TASK REQUIREMENTS: Find and copy each line of the listing below that has the word "frac" in it.

________________

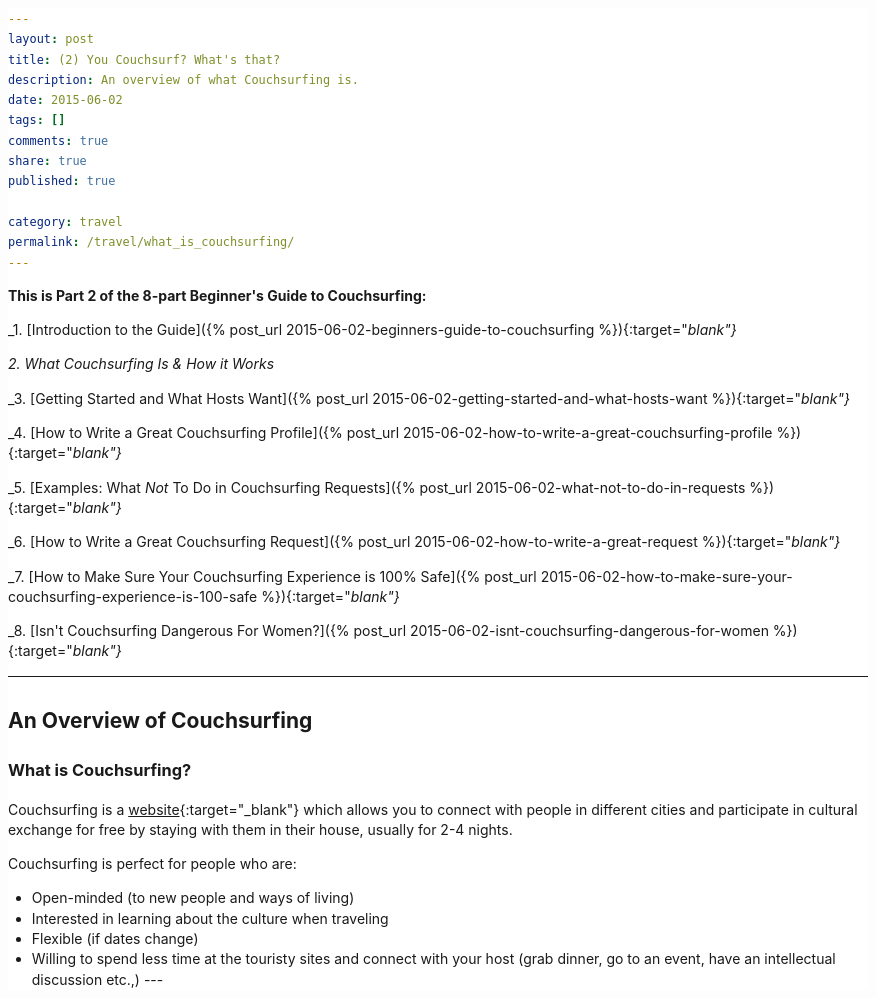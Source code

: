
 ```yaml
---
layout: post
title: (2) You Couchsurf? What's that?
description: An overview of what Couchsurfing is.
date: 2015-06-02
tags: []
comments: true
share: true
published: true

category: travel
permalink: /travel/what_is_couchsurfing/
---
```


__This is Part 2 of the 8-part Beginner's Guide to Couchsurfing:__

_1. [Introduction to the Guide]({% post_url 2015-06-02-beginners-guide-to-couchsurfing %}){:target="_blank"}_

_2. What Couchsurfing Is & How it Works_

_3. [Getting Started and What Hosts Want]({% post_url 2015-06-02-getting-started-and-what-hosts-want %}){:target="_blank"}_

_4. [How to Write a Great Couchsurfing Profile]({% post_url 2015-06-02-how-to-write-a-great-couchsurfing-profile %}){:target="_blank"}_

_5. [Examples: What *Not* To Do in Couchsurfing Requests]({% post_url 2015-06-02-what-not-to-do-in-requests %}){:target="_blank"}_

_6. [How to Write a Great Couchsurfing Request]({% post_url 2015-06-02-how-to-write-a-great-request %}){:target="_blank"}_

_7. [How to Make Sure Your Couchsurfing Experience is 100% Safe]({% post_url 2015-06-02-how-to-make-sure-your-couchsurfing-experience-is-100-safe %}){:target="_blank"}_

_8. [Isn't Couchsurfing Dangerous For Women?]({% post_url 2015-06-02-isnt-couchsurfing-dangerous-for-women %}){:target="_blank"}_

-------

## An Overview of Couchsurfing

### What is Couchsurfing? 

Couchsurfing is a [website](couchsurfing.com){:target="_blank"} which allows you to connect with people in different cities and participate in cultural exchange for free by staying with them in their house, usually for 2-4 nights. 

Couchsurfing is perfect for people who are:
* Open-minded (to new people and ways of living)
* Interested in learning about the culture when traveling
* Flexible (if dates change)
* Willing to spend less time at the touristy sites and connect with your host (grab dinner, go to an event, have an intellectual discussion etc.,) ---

________________

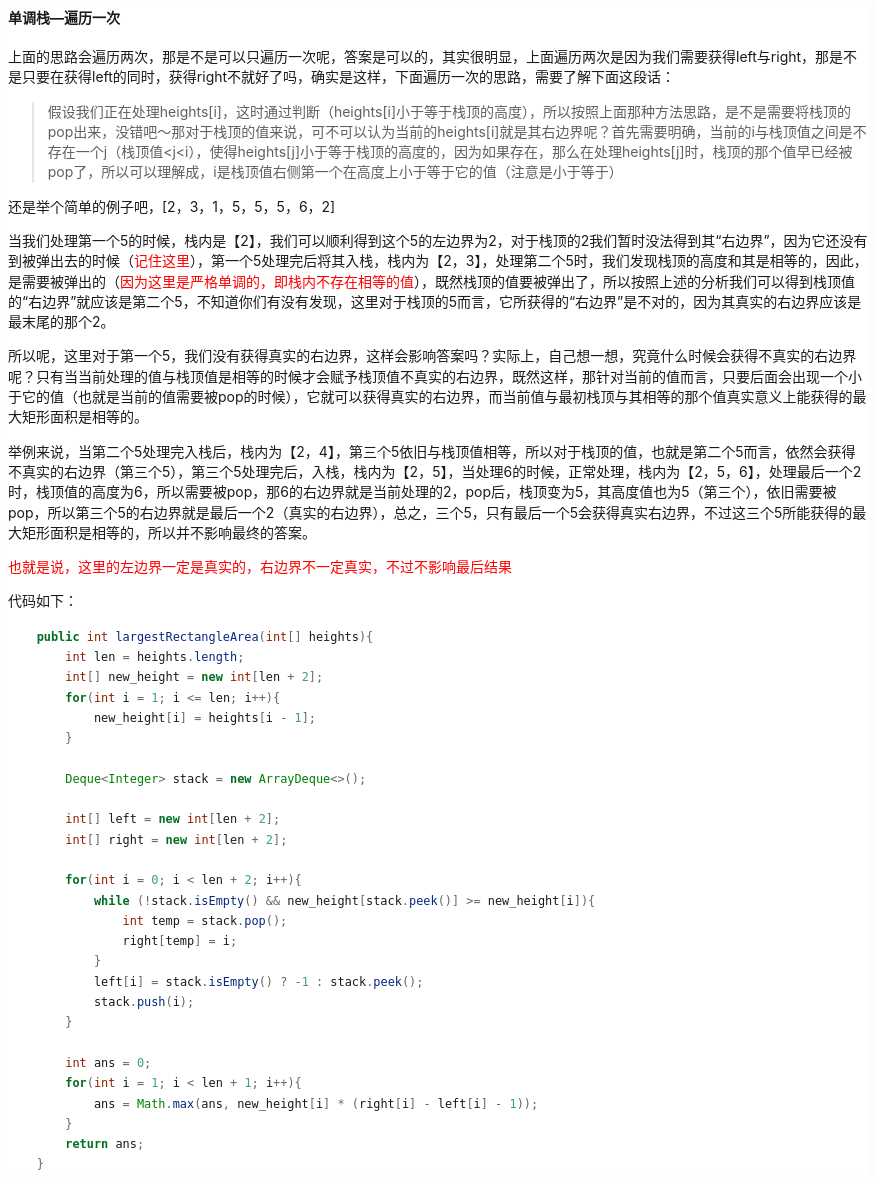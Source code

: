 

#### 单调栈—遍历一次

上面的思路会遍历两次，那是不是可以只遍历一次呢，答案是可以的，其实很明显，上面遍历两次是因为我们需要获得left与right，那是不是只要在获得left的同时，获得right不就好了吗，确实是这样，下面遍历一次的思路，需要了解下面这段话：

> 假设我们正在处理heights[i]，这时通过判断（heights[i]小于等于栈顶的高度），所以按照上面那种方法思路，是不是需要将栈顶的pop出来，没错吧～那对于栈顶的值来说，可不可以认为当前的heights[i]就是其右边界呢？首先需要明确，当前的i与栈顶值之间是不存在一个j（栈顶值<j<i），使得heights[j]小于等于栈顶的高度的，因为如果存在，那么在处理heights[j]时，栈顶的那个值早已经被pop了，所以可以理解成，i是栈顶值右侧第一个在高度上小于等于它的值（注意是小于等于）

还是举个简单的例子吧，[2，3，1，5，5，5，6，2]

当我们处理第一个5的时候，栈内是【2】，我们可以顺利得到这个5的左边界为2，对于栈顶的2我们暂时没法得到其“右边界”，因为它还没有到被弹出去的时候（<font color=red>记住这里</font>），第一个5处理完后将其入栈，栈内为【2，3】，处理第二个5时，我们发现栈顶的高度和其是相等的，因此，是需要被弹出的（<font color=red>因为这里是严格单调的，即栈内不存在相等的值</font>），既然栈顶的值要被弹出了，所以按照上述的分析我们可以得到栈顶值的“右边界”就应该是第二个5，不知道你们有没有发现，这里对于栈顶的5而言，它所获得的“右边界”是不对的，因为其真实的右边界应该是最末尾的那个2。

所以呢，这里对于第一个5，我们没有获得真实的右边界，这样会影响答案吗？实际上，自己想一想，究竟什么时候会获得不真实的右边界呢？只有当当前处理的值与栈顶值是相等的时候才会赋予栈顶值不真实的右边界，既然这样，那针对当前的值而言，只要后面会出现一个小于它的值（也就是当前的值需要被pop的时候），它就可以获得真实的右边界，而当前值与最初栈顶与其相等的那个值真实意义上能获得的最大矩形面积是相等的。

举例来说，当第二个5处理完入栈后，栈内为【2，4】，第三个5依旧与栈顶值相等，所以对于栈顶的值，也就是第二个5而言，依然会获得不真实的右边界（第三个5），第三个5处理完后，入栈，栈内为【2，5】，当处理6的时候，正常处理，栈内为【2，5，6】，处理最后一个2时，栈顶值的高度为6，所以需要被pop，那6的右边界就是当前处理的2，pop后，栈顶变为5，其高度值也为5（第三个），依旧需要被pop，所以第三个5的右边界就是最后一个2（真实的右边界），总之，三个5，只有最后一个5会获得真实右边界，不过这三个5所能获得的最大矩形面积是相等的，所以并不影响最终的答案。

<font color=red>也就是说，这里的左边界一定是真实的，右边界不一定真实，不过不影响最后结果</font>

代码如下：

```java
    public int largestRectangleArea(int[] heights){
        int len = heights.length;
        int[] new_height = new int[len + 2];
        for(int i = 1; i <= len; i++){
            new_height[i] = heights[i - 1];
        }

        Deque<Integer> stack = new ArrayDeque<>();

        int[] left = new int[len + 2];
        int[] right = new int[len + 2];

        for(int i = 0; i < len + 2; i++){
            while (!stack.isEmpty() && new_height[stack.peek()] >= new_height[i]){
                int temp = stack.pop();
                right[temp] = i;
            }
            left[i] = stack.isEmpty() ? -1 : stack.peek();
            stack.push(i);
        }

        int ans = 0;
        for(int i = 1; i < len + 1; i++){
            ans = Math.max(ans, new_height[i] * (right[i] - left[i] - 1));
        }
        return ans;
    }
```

________________

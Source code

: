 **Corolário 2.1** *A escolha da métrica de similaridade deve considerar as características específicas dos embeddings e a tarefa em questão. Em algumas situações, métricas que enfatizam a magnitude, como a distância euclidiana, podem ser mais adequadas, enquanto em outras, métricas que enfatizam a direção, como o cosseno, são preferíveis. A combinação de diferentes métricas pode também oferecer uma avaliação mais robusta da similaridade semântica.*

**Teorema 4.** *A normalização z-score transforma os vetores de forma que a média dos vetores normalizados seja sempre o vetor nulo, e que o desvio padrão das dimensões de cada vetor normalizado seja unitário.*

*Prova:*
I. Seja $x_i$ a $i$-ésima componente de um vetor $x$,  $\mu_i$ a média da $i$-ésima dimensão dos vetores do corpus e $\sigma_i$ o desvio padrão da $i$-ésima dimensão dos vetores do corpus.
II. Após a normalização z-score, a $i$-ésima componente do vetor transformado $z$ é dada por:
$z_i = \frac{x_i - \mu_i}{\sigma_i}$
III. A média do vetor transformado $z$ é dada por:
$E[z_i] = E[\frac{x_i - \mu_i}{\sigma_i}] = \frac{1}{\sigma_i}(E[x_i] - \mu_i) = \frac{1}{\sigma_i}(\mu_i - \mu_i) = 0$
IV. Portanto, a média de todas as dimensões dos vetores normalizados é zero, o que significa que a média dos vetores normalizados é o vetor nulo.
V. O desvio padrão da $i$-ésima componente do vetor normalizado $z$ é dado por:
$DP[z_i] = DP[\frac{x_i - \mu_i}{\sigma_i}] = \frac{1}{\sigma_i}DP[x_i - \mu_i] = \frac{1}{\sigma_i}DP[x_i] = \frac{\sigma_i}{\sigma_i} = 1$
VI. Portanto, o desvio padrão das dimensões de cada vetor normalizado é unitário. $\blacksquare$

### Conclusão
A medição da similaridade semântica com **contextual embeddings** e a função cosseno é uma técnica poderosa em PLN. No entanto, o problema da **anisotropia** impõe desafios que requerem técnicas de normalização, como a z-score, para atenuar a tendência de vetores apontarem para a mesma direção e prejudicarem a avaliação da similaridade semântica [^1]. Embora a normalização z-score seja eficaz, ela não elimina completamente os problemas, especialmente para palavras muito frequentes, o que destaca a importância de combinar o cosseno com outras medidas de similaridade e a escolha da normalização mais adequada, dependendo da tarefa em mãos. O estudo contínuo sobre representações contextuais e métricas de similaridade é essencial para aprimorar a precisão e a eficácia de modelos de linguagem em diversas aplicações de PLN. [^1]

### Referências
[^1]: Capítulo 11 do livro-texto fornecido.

________________

ANSWER SECTION:
$z_i = \frac{x_i - \mu_i}{\sigma_i}$
$E[z_i] = E[\frac{x_i - \mu_i}{\sigma_i}] = \frac{1}{\sigma_i}(E[x_i] - \mu_i) = \frac{1}{\sigma_i}(\mu_i - \mu_i) = 0$
$DP[z_i] = DP[\frac{x_i - \mu_i}{\sigma_i}] = \frac{1}{\sigma_i}DP[x_i - \mu_i] = \frac{1}{\sigma_i}DP[x_i] = \frac{\sigma_i}{\sigma_i} = 1$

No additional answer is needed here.